プロジェクト・マネジメント(project management)
プロジェクトとは、各部門、各事業部や各セクションの間に、技術上、管理上で複雑に交差的な関係のある個別計画であって、プロジェクト・マネジャーによって調整と管理に当たる必要のあるものをいう。製品開発、新事業開発をはじめ、工場の建設、コンピュータの導入、システムの開発、プラントの設計施行、大型工作機械の受注などのほか、全社的コスト・ダウン、市場開発や販売キャンペーンなども、プロジェクトとなる。各部門の間に交差的な関係があっても、一定の計画や方針によって問題なく調整できる場合には、特別のプロジェクト組織やプロジェクト・マネジャーを必要としない。交差的関係が少し複雑になると、委員会によって調整される場合があるが、委員会は各部門の立場にとらわれやすく、プロジェクトのコスト、進行や完成に対して一貫した責任をもつ人もいない欠点がある。環境が不確実で、条件の変化が頻繁に起こり、技術上、管理上の調整が複雑な場合には、委員会では問題解決が遅く、成果を確保できない場合、プロジェクト組織がおかれ、プロジェクト・マネジャーがおかれる。

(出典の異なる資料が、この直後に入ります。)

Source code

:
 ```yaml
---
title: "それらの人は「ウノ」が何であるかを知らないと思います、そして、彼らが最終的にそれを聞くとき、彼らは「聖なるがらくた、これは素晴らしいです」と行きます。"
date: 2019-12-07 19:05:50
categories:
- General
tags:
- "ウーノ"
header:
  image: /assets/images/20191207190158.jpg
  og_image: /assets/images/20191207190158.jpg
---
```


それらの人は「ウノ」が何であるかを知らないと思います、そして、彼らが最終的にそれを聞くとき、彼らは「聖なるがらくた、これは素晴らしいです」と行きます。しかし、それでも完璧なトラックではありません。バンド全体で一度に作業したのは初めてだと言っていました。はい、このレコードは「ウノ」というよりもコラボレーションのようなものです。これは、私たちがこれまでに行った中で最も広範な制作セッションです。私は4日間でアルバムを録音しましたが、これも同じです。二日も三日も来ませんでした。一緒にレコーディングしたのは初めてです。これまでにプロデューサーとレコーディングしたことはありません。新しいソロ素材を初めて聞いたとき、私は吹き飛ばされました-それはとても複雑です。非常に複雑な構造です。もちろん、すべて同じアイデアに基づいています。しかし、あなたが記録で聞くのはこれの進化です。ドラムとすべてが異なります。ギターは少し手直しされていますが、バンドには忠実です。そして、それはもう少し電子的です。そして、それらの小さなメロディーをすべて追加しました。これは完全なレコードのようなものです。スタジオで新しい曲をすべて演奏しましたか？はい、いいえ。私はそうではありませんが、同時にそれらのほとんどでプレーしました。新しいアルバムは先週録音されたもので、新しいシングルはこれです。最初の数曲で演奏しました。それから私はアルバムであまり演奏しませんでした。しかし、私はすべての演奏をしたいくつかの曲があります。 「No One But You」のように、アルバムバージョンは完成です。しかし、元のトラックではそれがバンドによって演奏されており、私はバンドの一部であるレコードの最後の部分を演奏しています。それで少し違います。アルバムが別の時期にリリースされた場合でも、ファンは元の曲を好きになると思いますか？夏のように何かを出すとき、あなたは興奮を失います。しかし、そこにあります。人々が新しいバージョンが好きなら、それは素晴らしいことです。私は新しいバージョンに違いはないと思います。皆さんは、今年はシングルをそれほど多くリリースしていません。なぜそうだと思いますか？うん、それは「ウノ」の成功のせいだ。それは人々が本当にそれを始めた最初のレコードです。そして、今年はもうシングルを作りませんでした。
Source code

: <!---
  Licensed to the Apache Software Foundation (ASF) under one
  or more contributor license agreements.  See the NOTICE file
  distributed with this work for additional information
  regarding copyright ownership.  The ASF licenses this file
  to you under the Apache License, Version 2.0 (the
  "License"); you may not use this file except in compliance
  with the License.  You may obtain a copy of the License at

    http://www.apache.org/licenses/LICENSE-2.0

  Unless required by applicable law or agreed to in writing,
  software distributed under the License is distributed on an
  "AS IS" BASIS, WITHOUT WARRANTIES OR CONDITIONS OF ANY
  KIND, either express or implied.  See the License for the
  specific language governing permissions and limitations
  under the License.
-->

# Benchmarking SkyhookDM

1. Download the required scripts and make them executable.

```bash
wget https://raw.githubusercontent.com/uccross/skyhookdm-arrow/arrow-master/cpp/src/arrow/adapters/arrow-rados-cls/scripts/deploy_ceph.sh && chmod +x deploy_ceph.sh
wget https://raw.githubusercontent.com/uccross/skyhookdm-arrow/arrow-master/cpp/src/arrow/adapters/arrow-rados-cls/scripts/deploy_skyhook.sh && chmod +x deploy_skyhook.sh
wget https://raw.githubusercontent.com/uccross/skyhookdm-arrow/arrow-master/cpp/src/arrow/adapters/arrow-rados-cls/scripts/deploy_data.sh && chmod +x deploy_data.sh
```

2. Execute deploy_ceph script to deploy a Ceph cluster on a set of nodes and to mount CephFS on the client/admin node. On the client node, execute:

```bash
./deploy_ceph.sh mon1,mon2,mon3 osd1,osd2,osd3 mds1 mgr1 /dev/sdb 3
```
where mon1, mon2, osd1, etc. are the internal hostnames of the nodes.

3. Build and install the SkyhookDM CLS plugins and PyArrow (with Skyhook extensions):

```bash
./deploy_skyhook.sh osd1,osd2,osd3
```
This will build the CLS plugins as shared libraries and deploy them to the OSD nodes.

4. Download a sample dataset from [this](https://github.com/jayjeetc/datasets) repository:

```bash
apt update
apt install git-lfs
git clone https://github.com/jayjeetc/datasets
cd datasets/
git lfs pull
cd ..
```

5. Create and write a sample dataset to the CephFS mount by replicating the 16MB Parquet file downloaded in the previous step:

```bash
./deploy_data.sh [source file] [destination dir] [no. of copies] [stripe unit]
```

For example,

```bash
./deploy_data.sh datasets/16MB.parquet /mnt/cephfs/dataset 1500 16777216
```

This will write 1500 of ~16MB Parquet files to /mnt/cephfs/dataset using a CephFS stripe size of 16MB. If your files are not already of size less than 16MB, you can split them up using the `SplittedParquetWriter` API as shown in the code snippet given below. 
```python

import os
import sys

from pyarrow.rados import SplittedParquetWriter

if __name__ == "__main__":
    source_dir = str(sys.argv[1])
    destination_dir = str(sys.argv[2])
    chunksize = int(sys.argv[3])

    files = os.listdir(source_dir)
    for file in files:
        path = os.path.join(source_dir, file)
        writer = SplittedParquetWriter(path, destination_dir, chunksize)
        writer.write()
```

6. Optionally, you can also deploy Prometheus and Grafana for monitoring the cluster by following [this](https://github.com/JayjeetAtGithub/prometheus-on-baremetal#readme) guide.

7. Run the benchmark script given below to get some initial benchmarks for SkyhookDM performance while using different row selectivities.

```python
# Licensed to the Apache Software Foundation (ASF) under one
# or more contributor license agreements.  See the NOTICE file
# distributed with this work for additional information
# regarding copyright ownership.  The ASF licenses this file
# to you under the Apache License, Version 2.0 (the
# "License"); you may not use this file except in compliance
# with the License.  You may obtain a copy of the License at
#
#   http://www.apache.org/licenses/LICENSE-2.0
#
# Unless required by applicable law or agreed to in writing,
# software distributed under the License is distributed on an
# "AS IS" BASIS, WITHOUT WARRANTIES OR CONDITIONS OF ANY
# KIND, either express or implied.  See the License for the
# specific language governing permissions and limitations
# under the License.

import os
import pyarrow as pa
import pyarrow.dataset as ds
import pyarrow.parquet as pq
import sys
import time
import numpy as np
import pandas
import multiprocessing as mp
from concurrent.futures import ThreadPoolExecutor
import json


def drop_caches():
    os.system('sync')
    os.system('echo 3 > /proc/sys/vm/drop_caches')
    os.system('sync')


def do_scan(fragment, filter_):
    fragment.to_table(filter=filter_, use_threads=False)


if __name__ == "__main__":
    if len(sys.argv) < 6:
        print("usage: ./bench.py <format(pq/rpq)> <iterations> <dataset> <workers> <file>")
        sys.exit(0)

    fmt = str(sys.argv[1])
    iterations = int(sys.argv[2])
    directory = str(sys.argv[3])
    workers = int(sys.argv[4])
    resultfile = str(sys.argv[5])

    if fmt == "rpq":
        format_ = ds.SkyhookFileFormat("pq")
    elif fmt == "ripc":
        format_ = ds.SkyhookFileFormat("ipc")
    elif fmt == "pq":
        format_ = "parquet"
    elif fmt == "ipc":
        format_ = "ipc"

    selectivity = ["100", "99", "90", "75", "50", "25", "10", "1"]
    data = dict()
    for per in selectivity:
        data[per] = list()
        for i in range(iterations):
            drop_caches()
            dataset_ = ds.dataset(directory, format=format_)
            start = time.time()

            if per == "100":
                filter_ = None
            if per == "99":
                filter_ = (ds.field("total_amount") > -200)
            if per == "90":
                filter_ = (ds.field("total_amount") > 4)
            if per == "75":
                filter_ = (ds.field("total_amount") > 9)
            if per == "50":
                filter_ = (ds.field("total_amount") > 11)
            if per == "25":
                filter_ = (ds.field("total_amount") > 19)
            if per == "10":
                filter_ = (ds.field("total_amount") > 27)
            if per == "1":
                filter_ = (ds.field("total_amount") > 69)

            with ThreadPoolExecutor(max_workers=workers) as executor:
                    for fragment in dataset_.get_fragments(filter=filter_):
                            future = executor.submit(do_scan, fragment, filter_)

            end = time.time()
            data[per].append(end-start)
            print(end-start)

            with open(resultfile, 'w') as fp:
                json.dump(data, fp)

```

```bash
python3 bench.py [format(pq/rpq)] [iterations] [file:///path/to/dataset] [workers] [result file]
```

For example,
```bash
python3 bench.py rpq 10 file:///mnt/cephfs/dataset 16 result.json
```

プロジェクト・マネジメントとは、まずタスクの明確化を行い、プロジェクト計画を作成し、これを遂行し、実績と計画を比較し、計画へフィードバックを行いながら、一定の予算と進行計画に基づいてプロジェクトの完遂を確保することをさしている。それは、次の段階に分けられる。

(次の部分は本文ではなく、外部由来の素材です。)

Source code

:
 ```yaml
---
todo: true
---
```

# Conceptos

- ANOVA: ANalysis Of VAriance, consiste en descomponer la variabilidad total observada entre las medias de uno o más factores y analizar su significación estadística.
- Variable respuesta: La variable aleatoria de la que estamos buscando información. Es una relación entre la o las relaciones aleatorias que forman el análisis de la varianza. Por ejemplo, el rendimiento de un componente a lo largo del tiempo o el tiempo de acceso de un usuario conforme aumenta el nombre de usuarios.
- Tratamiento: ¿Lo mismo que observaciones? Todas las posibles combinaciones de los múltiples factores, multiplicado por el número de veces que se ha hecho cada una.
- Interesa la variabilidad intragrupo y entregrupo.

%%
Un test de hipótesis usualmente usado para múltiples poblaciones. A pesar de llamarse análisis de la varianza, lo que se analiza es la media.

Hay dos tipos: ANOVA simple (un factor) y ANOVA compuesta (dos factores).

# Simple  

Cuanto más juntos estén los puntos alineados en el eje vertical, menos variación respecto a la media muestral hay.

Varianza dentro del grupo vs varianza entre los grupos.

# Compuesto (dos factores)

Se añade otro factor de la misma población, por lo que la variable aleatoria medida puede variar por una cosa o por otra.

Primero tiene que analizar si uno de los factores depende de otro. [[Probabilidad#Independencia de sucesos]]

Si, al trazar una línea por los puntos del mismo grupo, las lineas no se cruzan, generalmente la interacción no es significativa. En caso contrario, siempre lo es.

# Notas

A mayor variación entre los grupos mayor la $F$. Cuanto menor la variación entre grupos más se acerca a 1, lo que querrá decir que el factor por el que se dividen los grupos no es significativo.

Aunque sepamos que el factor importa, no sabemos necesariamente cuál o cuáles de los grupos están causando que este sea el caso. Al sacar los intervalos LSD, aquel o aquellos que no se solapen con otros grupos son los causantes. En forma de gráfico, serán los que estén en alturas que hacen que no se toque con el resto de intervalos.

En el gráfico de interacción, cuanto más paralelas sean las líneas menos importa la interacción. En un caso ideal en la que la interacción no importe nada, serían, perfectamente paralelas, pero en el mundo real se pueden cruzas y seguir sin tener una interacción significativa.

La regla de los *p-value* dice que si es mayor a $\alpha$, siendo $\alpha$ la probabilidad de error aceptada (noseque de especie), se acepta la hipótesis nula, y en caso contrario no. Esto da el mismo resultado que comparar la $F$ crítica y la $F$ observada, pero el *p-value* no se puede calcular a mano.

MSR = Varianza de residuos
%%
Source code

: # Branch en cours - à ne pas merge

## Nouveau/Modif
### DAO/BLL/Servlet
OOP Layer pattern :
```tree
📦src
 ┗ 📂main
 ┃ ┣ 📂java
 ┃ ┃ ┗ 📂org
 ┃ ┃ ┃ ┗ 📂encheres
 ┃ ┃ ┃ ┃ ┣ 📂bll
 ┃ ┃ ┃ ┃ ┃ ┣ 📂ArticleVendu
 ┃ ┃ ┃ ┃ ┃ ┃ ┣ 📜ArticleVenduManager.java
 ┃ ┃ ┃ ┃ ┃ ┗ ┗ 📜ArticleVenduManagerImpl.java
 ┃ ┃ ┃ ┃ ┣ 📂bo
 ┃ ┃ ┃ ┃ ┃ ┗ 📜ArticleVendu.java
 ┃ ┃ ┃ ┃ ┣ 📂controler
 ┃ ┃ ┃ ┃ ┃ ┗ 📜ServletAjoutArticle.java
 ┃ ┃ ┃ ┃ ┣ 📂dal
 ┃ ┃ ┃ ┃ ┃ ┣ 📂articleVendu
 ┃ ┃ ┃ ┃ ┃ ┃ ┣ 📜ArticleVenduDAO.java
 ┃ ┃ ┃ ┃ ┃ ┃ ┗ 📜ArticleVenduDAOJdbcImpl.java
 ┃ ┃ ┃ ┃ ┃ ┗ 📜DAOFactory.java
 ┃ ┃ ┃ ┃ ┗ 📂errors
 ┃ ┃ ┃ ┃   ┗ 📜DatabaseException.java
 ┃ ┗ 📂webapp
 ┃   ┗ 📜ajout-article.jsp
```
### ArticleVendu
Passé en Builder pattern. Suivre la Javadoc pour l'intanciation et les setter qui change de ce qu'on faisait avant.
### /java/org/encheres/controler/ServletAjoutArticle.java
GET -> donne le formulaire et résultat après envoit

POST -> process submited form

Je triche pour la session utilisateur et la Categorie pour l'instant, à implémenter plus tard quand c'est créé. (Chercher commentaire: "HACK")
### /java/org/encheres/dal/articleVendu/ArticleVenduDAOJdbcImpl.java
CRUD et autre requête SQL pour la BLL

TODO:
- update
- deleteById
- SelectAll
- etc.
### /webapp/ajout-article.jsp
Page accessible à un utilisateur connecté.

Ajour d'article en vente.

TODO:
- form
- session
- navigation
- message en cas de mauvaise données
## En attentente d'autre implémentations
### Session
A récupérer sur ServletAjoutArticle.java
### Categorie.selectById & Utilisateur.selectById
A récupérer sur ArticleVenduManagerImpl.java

(1)タスクの明確化;①全体のシステムの機能と要件は何か、②特別の機能は何か、③必要な研究、デザインや生産技術は何か、④必要な資源は何か、などを明確化する。
(2)プロジェクト予算;①要員計画、②材料・設備計画、③用役計画、④資本予算、⑤資金予算、などからなる。
(3)プロジェクト進行計画;プロジェクト進行計画には、PERTの管理技術が用いられる。
(4)品質計画;必要な品質と信頼性について標準を設定する。
(5)コスト・価値分析;最小のコストでプロジェクトの価値を最上にするために、価値分析(AV)を行う。
(6)実績と計画の比較;実績を測定し、計画との差異に対して早急に措置を講じ、計画へのフィードバックを行い、プロジェクトのコスト、進行と完成を確保する。